(Stored entries)
<<<<

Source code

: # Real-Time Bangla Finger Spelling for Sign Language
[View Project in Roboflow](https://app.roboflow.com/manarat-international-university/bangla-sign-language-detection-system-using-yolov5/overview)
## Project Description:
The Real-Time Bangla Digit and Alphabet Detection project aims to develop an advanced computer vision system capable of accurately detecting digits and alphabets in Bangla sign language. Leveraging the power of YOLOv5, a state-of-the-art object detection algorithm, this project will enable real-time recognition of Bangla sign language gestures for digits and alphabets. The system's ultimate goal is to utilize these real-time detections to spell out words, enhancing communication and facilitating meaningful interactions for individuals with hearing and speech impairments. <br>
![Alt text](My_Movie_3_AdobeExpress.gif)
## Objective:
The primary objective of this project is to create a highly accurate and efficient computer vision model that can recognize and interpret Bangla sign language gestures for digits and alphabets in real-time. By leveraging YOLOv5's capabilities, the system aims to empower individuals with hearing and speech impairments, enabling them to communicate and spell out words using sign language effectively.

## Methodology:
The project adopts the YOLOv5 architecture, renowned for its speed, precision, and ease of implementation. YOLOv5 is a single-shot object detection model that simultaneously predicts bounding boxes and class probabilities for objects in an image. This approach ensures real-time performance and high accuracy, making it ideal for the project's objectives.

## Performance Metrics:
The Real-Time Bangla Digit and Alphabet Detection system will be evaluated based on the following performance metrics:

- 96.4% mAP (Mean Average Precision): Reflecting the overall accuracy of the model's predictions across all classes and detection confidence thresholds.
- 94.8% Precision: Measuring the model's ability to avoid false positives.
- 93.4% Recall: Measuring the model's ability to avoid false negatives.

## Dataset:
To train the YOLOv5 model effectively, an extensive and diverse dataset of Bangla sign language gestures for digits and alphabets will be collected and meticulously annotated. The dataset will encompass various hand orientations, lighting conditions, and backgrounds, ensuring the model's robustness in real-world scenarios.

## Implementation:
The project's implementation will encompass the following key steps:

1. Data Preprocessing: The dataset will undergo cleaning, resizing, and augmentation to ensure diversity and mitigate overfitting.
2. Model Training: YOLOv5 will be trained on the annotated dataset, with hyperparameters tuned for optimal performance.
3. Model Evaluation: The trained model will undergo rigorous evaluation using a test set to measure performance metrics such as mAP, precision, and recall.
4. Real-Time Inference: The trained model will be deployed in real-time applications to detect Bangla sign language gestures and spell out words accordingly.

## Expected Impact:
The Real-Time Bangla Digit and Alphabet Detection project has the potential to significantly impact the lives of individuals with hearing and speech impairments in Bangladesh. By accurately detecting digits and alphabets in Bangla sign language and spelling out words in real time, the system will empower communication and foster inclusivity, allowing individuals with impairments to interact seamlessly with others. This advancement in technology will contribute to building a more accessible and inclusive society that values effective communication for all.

>>>>

Exactly how many lines of the data include the word "encompass"? Reply with that number only.

- _Expected answer_
2